*What you should do*. Leaving the pictures aside, repeat each line below exactly.

::: Extracted data :::

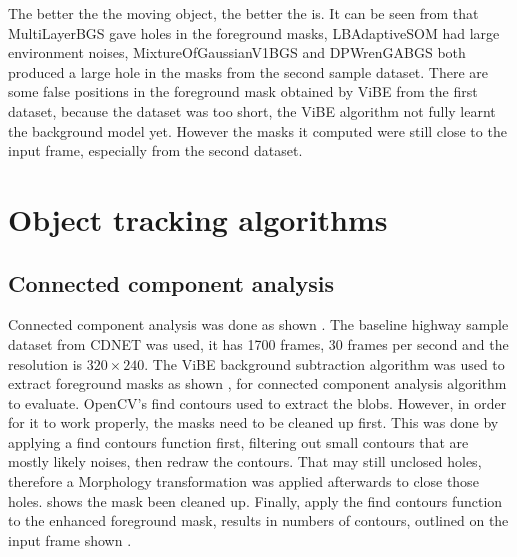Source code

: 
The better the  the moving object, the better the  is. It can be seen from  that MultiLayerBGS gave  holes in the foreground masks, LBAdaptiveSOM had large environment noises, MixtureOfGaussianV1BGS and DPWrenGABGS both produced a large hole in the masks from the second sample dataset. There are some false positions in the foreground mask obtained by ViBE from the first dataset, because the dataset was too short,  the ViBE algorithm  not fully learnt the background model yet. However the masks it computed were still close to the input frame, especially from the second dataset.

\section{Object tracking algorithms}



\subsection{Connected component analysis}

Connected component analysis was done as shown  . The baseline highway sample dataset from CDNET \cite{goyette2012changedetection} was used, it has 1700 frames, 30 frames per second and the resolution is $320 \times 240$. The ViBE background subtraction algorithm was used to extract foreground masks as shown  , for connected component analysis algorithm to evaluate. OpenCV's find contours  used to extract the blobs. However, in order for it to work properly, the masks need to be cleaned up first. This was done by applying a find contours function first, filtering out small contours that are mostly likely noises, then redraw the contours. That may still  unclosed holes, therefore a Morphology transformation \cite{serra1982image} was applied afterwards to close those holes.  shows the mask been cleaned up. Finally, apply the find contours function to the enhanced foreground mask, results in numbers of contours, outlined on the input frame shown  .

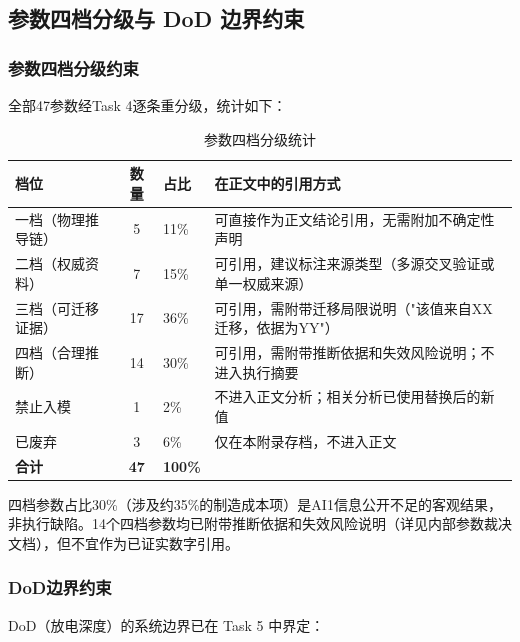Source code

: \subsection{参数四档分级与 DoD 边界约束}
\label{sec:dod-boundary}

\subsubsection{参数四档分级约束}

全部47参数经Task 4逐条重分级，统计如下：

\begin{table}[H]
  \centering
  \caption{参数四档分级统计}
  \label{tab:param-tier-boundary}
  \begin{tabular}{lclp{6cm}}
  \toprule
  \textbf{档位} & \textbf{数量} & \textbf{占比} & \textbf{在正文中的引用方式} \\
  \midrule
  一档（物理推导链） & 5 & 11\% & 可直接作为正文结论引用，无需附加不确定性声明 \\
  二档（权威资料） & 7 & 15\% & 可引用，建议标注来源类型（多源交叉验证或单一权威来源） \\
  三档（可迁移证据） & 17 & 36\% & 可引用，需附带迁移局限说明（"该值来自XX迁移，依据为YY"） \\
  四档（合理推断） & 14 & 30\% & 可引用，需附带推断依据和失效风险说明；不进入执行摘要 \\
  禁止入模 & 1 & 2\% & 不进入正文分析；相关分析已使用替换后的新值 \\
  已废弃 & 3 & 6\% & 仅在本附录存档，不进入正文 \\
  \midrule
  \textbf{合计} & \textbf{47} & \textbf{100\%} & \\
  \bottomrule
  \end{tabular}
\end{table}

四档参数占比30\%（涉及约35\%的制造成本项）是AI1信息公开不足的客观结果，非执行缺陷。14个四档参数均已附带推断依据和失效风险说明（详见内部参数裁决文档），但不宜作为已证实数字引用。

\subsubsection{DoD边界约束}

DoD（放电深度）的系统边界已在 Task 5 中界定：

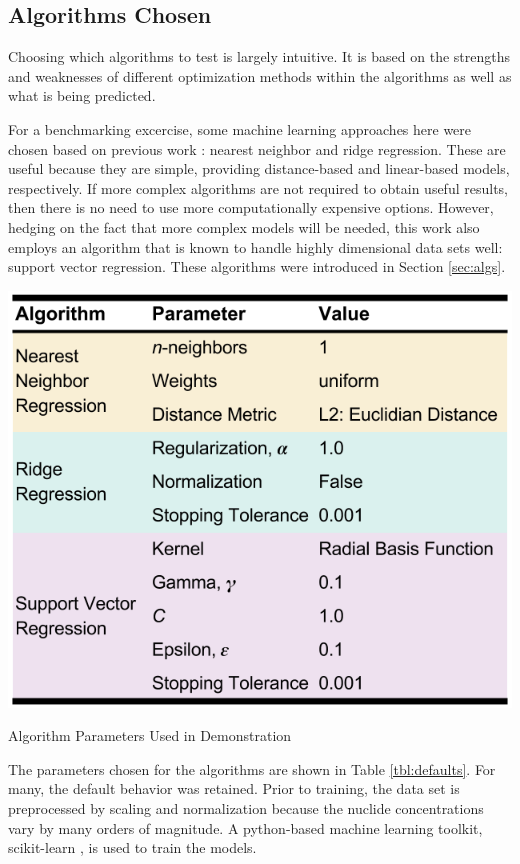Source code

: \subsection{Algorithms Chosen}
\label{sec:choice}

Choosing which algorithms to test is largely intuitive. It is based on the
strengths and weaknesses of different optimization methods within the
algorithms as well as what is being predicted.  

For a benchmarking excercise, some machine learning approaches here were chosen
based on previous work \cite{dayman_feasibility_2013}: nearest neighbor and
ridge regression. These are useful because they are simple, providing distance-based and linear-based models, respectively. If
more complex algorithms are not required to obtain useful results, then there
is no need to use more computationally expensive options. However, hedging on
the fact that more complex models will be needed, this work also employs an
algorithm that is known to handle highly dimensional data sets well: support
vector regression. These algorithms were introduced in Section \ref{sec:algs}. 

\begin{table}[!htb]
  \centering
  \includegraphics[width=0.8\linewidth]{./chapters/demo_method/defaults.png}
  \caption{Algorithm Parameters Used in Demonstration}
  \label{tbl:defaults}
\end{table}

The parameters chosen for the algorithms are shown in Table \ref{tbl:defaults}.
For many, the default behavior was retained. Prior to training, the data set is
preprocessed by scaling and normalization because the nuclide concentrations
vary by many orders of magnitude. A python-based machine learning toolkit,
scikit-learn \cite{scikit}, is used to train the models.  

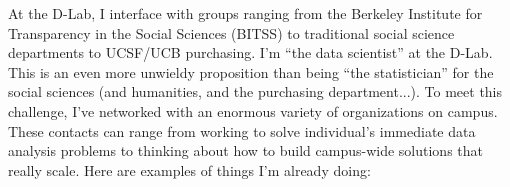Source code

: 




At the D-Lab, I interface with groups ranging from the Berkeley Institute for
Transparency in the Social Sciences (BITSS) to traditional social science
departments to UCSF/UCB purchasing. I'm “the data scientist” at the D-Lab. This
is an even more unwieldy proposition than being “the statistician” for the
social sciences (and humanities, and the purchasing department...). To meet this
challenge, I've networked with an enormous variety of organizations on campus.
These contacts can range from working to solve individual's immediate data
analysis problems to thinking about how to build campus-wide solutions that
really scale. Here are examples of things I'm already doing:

:::

*Response for this exercise*.
Source code

: 
The better the  the moving object, the better the  is. It can be seen from  that MultiLayerBGS gave  holes in the foreground masks, LBAdaptiveSOM had large environment noises, MixtureOfGaussianV1BGS and DPWrenGABGS both produced a large hole in the masks from the second sample dataset. There are some false positions in the foreground mask obtained by ViBE from the first dataset, because the dataset was too short,  the ViBE algorithm  not fully learnt the background model yet. However the masks it computed were still close to the input frame, especially from the second dataset.

\section{Object tracking algorithms}



\subsection{Connected component analysis}

Connected component analysis was done as shown  . The baseline highway sample dataset from CDNET \cite{goyette2012changedetection} was used, it has 1700 frames, 30 frames per second and the resolution is $320 \times 240$. The ViBE background subtraction algorithm was used to extract foreground masks as shown  , for connected component analysis algorithm to evaluate. OpenCV's find contours  used to extract the blobs. However, in order for it to work properly, the masks need to be cleaned up first. This was done by applying a find contours function first, filtering out small contours that are mostly likely noises, then redraw the contours. That may still  unclosed holes, therefore a Morphology transformation \cite{serra1982image} was applied afterwards to close those holes.  shows the mask been cleaned up. Finally, apply the find contours function to the enhanced foreground mask, results in numbers of contours, outlined on the input frame shown  .

Source code

: \subsection{参数四档分级与 DoD 边界约束}
\label{sec:dod-boundary}

\subsubsection{参数四档分级约束}

全部47参数经Task 4逐条重分级，统计如下：

\begin{table}[H]
  \centering
  \caption{参数四档分级统计}
  \label{tab:param-tier-boundary}
  \begin{tabular}{lclp{6cm}}
  \toprule
  \textbf{档位} & \textbf{数量} & \textbf{占比} & \textbf{在正文中的引用方式} \\
  \midrule
  一档（物理推导链） & 5 & 11\% & 可直接作为正文结论引用，无需附加不确定性声明 \\
  二档（权威资料） & 7 & 15\% & 可引用，建议标注来源类型（多源交叉验证或单一权威来源） \\
  三档（可迁移证据） & 17 & 36\% & 可引用，需附带迁移局限说明（"该值来自XX迁移，依据为YY"） \\
  四档（合理推断） & 14 & 30\% & 可引用，需附带推断依据和失效风险说明；不进入执行摘要 \\
  禁止入模 & 1 & 2\% & 不进入正文分析；相关分析已使用替换后的新值 \\
  已废弃 & 3 & 6\% & 仅在本附录存档，不进入正文 \\
  \midrule
  \textbf{合计} & \textbf{47} & \textbf{100\%} & \\
  \bottomrule
  \end{tabular}
\end{table}

四档参数占比30\%（涉及约35\%的制造成本项）是AI1信息公开不足的客观结果，非执行缺陷。14个四档参数均已附带推断依据和失效风险说明（详见内部参数裁决文档），但不宜作为已证实数字引用。

\subsubsection{DoD边界约束}

DoD（放电深度）的系统边界已在 Task 5 中界定：

Source code

: \subsection{Algorithms Chosen}
\label{sec:choice}

Choosing which algorithms to test is largely intuitive. It is based on the
strengths and weaknesses of different optimization methods within the
algorithms as well as what is being predicted.  

For a benchmarking excercise, some machine learning approaches here were chosen
based on previous work \cite{dayman_feasibility_2013}: nearest neighbor and
ridge regression. These are useful because they are simple, providing distance-based and linear-based models, respectively. If
more complex algorithms are not required to obtain useful results, then there
is no need to use more computationally expensive options. However, hedging on
the fact that more complex models will be needed, this work also employs an
algorithm that is known to handle highly dimensional data sets well: support
vector regression. These algorithms were introduced in Section \ref{sec:algs}. 

\begin{table}[!htb]
  \centering
  \includegraphics[width=0.8\linewidth]{./chapters/demo_method/defaults.png}
  \caption{Algorithm Parameters Used in Demonstration}
  \label{tbl:defaults}
\end{table}

The parameters chosen for the algorithms are shown in Table \ref{tbl:defaults}.
For many, the default behavior was retained. Prior to training, the data set is
preprocessed by scaling and normalization because the nuclide concentrations
vary by many orders of magnitude. A python-based machine learning toolkit,
scikit-learn \cite{scikit}, is used to train the models.  

Source code

: 




At the D-Lab, I interface with groups ranging from the Berkeley Institute for
Transparency in the Social Sciences (BITSS) to traditional social science
departments to UCSF/UCB purchasing. I'm “the data scientist” at the D-Lab. This
is an even more unwieldy proposition than being “the statistician” for the
social sciences (and humanities, and the purchasing department...). To meet this
challenge, I've networked with an enormous variety of organizations on campus.
These contacts can range from working to solve individual's immediate data
analysis problems to thinking about how to build campus-wide solutions that
really scale. Here are examples of things I'm already doing:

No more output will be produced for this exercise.